(Dataset extract):
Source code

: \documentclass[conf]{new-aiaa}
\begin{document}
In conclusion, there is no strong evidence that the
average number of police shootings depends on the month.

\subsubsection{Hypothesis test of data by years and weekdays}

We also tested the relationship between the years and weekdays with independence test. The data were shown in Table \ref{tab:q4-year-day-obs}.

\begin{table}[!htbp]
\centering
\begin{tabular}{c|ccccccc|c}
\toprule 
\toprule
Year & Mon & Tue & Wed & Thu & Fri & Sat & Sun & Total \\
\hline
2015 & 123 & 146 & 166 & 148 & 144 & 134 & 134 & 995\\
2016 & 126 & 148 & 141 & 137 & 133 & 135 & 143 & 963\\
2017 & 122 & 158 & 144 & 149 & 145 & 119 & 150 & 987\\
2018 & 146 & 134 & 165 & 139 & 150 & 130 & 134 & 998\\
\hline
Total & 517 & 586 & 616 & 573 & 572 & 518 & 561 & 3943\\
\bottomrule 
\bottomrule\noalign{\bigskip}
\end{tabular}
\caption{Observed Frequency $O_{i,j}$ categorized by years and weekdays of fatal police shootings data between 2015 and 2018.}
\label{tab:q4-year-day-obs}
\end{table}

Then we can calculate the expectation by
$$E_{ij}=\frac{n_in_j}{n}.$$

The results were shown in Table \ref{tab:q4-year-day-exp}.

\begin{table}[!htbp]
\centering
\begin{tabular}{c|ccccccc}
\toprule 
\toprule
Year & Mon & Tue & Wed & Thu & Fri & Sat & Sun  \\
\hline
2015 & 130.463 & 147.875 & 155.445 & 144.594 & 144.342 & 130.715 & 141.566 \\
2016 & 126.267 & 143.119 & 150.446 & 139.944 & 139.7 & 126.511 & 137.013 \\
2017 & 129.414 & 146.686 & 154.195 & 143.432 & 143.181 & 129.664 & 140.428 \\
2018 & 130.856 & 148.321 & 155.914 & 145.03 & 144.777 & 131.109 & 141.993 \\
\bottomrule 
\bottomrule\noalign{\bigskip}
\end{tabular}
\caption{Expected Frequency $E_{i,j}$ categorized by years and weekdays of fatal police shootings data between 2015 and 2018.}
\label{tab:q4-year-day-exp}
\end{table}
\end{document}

(Problem to work on): Determine the number of lines in the listing that contain the word "years", and respond with nothing but that number.

(Solution to this task): 4